Drug dogs found no problems in a search of nearly a thousand student lockers at Fairmont High School in early October. But one good result doesn’t mean the administration is ready to abandon future searches.
On Oct. 2 from approximately 10:01 to 10:30 a.m., the Kettering Police Department conducted the drug search. “We searched West Unit and many lockers in Central,” said Principal Dan Von Handorf.
On the morning of the drug search, an email was sent to all Fairmont staff members informing them of the search and instructing them to keep students in class during the search. It encouraged teachers to discuss the drug search with students and answer any questions after 10:30 a.m., when the event was over. “Students need to know this is a safe place and Fairmont is drug, alcohol and violence free,” said Von Handorf.
The Kettering Police Department used dogs to search about 900 Fairmont lockers. In the end, the drug dogs had one hit: a locker containing a cotton ball smelling like marijuana that was planted by the police to test the dogs. “It is great to see our kids doing the right thing,” Von Handorf said in an email sent out to teachers after the search.
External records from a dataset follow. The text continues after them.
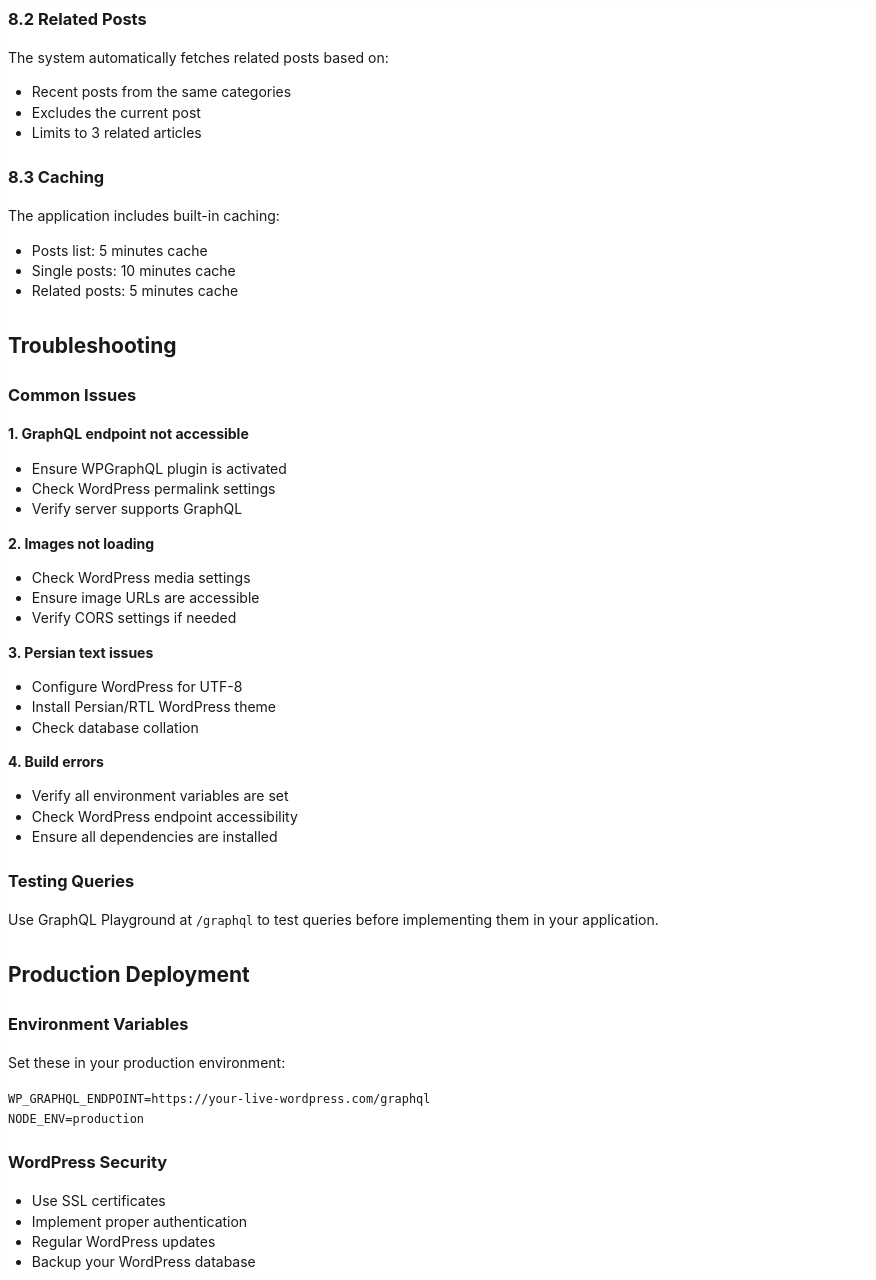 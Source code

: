 ### 8.2 Related Posts
The system automatically fetches related posts based on:
- Recent posts from the same categories
- Excludes the current post
- Limits to 3 related articles

### 8.3 Caching
The application includes built-in caching:
- Posts list: 5 minutes cache
- Single posts: 10 minutes cache
- Related posts: 5 minutes cache

## Troubleshooting

### Common Issues

**1. GraphQL endpoint not accessible**
- Ensure WPGraphQL plugin is activated
- Check WordPress permalink settings
- Verify server supports GraphQL

**2. Images not loading**
- Check WordPress media settings
- Ensure image URLs are accessible
- Verify CORS settings if needed

**3. Persian text issues**
- Configure WordPress for UTF-8
- Install Persian/RTL WordPress theme
- Check database collation

**4. Build errors**
- Verify all environment variables are set
- Check WordPress endpoint accessibility
- Ensure all dependencies are installed

### Testing Queries

Use GraphQL Playground at `/graphql` to test queries before implementing them in your application.

## Production Deployment

### Environment Variables
Set these in your production environment:
```env
WP_GRAPHQL_ENDPOINT=https://your-live-wordpress.com/graphql
NODE_ENV=production
```

### WordPress Security
- Use SSL certificates
- Implement proper authentication
- Regular WordPress updates
- Backup your WordPress database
In the past years, drug searches have been conducted at Fairmont, and Von Handorf plans to continue having them. “Doing drug searches raises students’ level of awareness,” he said. “It lets students know we want a businesslike atmosphere where they can learn.”
Like Von Handorf, some students believe drug searches can be helpful, but not in all aspects. “Searches have a chance of reducing drug use, but they only limit what students bring to school,” said sophomore Drew Proud. “It’s not going to stop students from using drugs.”
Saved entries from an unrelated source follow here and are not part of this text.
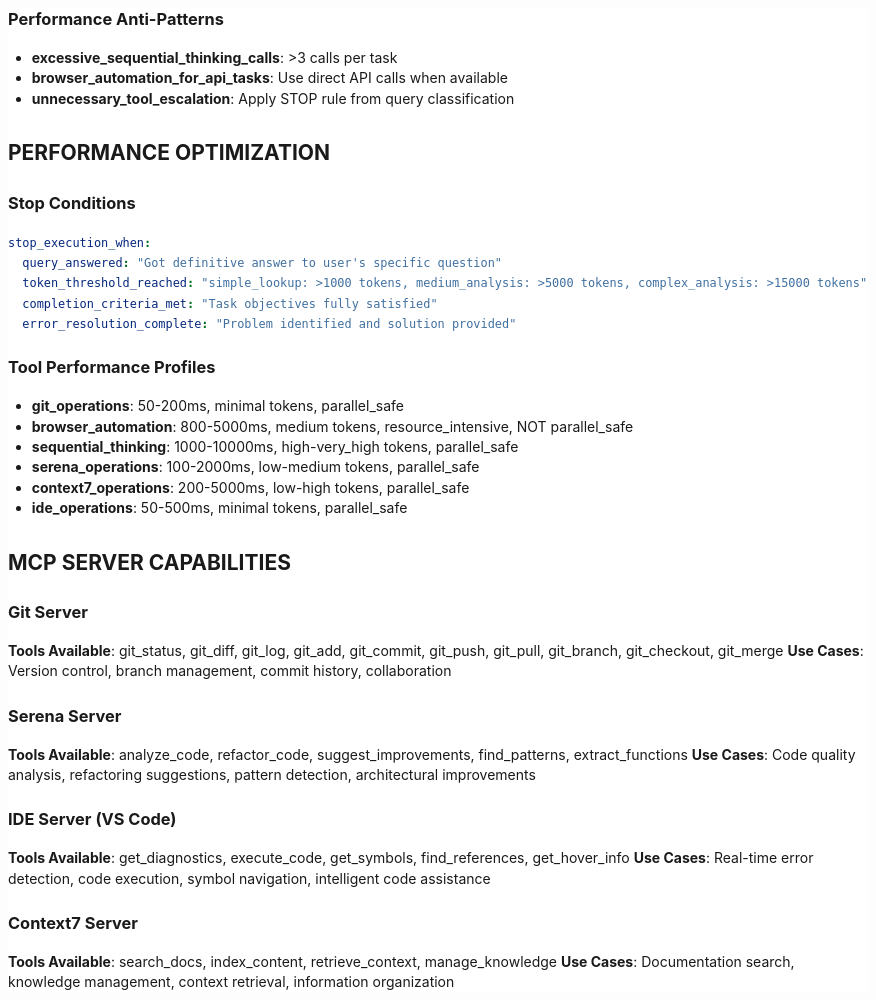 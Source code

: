 ### Performance Anti-Patterns
- **excessive_sequential_thinking_calls**: >3 calls per task
- **browser_automation_for_api_tasks**: Use direct API calls when available
- **unnecessary_tool_escalation**: Apply STOP rule from query classification

## PERFORMANCE OPTIMIZATION

### Stop Conditions
```yaml
stop_execution_when:
  query_answered: "Got definitive answer to user's specific question"
  token_threshold_reached: "simple_lookup: >1000 tokens, medium_analysis: >5000 tokens, complex_analysis: >15000 tokens"
  completion_criteria_met: "Task objectives fully satisfied"
  error_resolution_complete: "Problem identified and solution provided"
```

### Tool Performance Profiles
- **git_operations**: 50-200ms, minimal tokens, parallel_safe
- **browser_automation**: 800-5000ms, medium tokens, resource_intensive, NOT parallel_safe
- **sequential_thinking**: 1000-10000ms, high-very_high tokens, parallel_safe
- **serena_operations**: 100-2000ms, low-medium tokens, parallel_safe
- **context7_operations**: 200-5000ms, low-high tokens, parallel_safe
- **ide_operations**: 50-500ms, minimal tokens, parallel_safe

## MCP SERVER CAPABILITIES

### Git Server
**Tools Available**: git_status, git_diff, git_log, git_add, git_commit, git_push, git_pull, git_branch, git_checkout, git_merge
**Use Cases**: Version control, branch management, commit history, collaboration

### Serena Server
**Tools Available**: analyze_code, refactor_code, suggest_improvements, find_patterns, extract_functions
**Use Cases**: Code quality analysis, refactoring suggestions, pattern detection, architectural improvements

### IDE Server (VS Code)
**Tools Available**: get_diagnostics, execute_code, get_symbols, find_references, get_hover_info
**Use Cases**: Real-time error detection, code execution, symbol navigation, intelligent code assistance

### Context7 Server
**Tools Available**: search_docs, index_content, retrieve_context, manage_knowledge
**Use Cases**: Documentation search, knowledge management, context retrieval, information organization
Senior Ryan Crouch had a similar view. “Drug searches might prevent drug use, possession and sales at school to an extent, but not totally,” said Crouch. “There will always be kids who will bring drugs to school and take the chance of getting caught.”
Although drugs were not found at Fairmont on the day of the search, it doesn’t necessarily mean students aren’t using them. “Drugs are a problem at Fairmont,” said Crouch. “A lot of people use drugs illegally.”
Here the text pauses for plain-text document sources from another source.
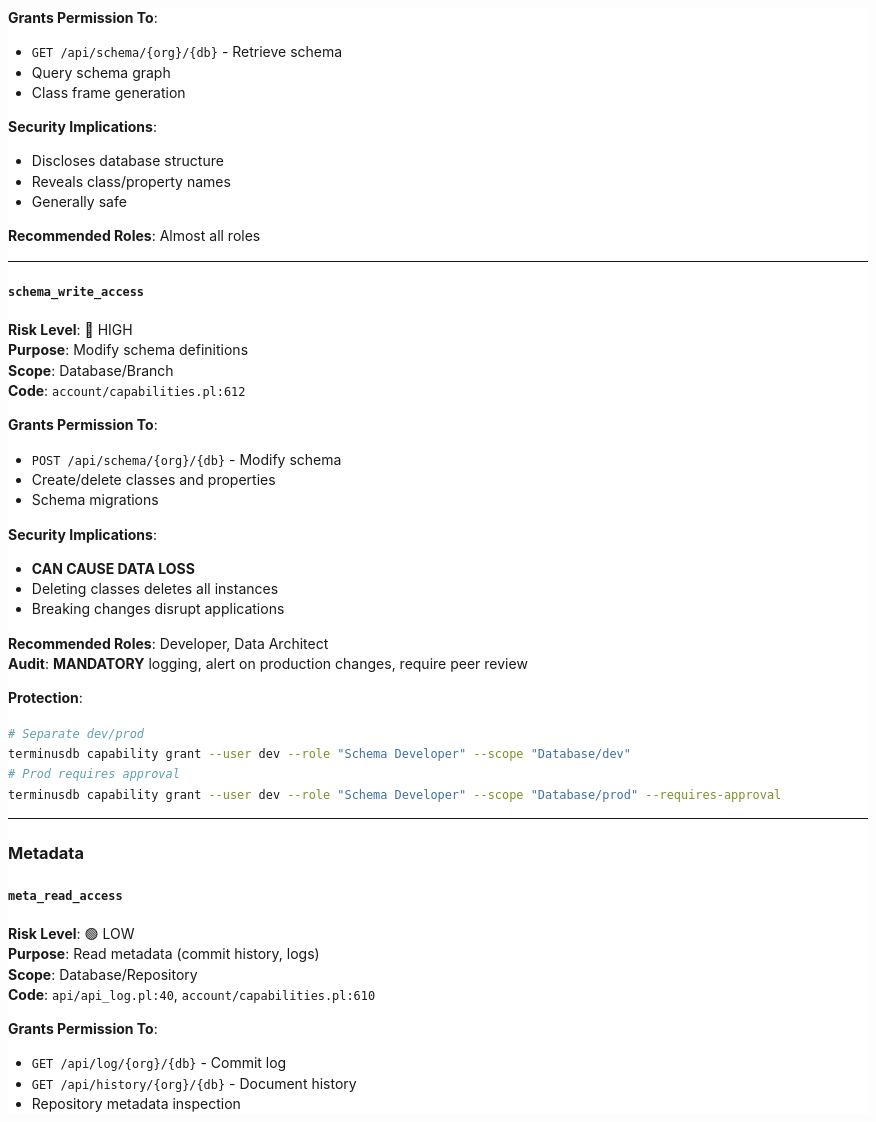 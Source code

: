 **Grants Permission To**:
- `GET /api/schema/{org}/{db}` - Retrieve schema
- Query schema graph
- Class frame generation

**Security Implications**:
- Discloses database structure
- Reveals class/property names
- Generally safe

**Recommended Roles**: Almost all roles

---

#### `schema_write_access`
**Risk Level**: 🔴 HIGH  
**Purpose**: Modify schema definitions  
**Scope**: Database/Branch  
**Code**: `account/capabilities.pl:612`

**Grants Permission To**:
- `POST /api/schema/{org}/{db}` - Modify schema
- Create/delete classes and properties
- Schema migrations

**Security Implications**:
- **CAN CAUSE DATA LOSS**
- Deleting classes deletes all instances
- Breaking changes disrupt applications

**Recommended Roles**: Developer, Data Architect  
**Audit**: **MANDATORY** logging, alert on production changes, require peer review

**Protection**:
```bash
# Separate dev/prod
terminusdb capability grant --user dev --role "Schema Developer" --scope "Database/dev"
# Prod requires approval
terminusdb capability grant --user dev --role "Schema Developer" --scope "Database/prod" --requires-approval
```

---

### Metadata

#### `meta_read_access`
**Risk Level**: 🟢 LOW  
**Purpose**: Read metadata (commit history, logs)  
**Scope**: Database/Repository  
**Code**: `api/api_log.pl:40`, `account/capabilities.pl:610`

**Grants Permission To**:
- `GET /api/log/{org}/{db}` - Commit log
- `GET /api/history/{org}/{db}` - Document history
- Repository metadata inspection
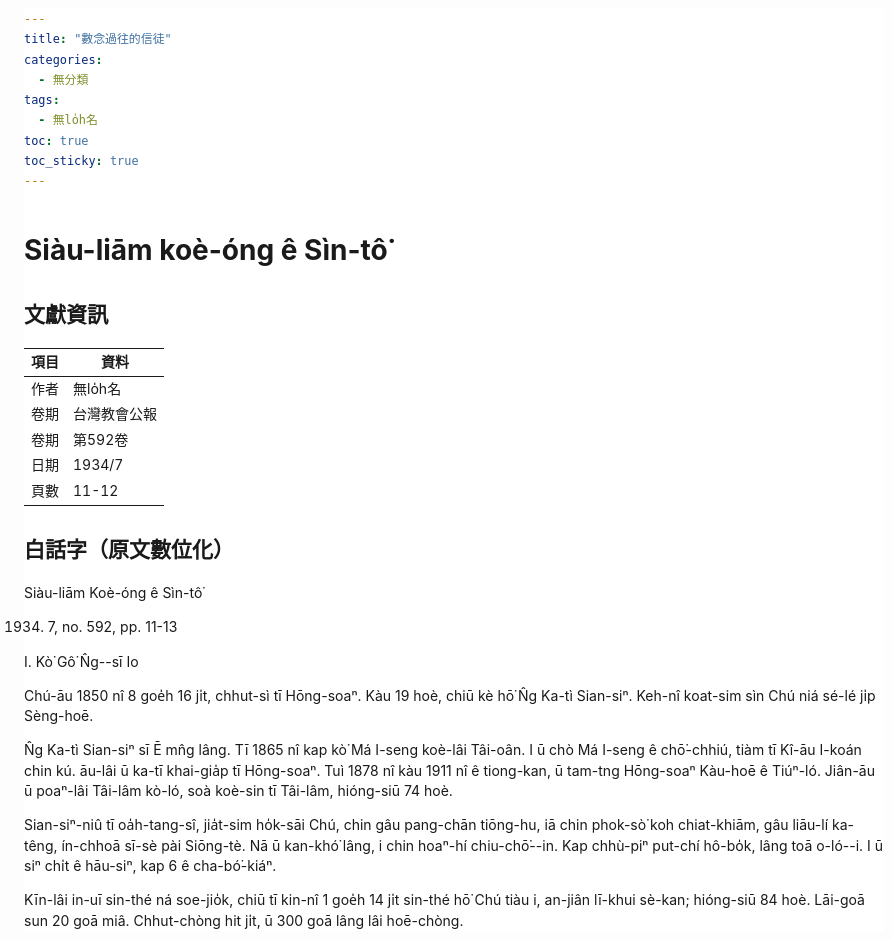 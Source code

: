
 ```yaml
---
title: "數念過往的信徒"
categories:
  - 無分類
tags:
  - 無lo̍h名
toc: true
toc_sticky: true
---
```


# Siàu-liām koè-óng ê Sìn-tô͘

## 文獻資訊

| 項目 | 資料 |
|---|---|
| 作者 | 無lo̍h名 |
| 卷期 | 台灣教會公報 |
| 卷期 | 第592卷 |
| 日期 | 1934/7 |
| 頁數 | 11-12 |

## 白話字（原文數位化）

Siàu-liām Koè-óng ê Sìn-tô͘

1934. 7, no. 592, pp. 11-13

I. Kò͘ Gô͘ N̂g--sī Io

Chú-āu 1850 nî 8 goe̍h 16 ji̍t, chhut-sì tī Hōng-soaⁿ. Kàu 19 hoè, chiū kè hō͘ N̂g Ka-tì Sian-siⁿ. Keh-nî koat-sim sìn Chú niá sé-lé ji̍p Sèng-hoē.

N̂g Ka-tì Sian-siⁿ sī Ē mn̂g lâng. Tī 1865 nî kap kò͘ Má I-seng koè-lâi Tâi-oân. I ū chò Má I-seng ê chō͘-chhiú, tiàm tī Kî-āu I-koán chin kú. āu-lâi ū ka-tī khai-gia̍p tī Hōng-soaⁿ. Tuì 1878 nî kàu 1911 nî ê tiong-kan, ū tam-tng Hōng-soaⁿ Kàu-hoē ê Tiúⁿ-ló. Jiân-āu ū poaⁿ-lâi Tâi-lâm kò-ló, soà koè-sin tī Tâi-lâm, hióng-siū 74 hoè.

Sian-siⁿ-niû tī oa̍h-tang-sî, jia̍t-sim ho̍k-sāi Chú, chin gâu pang-chān tiōng-hu, iā chin phok-sò͘ koh chiat-khiām, gâu liāu-lí ka-têng, ín-chhoā sī-sè pài Siōng-tè. Nā ū kan-khó͘ lâng, i chin hoaⁿ-hí chiu-chō͘--in. Kap chhù-piⁿ put-chí hô-bo̍k, lâng toā o-ló--i. I ū siⁿ chi̍t ê hāu-siⁿ, kap 6 ê cha-bó͘-kiáⁿ.

Kīn-lâi in-uī sin-thé ná soe-jio̍k, chiū tī kin-nî 1 goe̍h 14 ji̍t sin-thé hō͘ Chú tiàu i, an-jiân lī-khui sè-kan; hióng-siū 84 hoè. Lāi-goā sun 20 goā miâ. Chhut-chòng hit ji̍t, ū 300 goā lâng lâi hoē-chòng.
But others don’t see drugs as being a problem at Fairmont, at least not yet. “I don’t think drug usage is that bad,” said Proud. “But over time, I think it could become more of a problem.”
Von Handorf’s hope is to continue getting clean results like Fairmont did on Oct. 2. “Teenage drug use is a problem throughout Dayton and the nation,” he said, “so it’s a success if we don’t find drugs here at Fairmont.”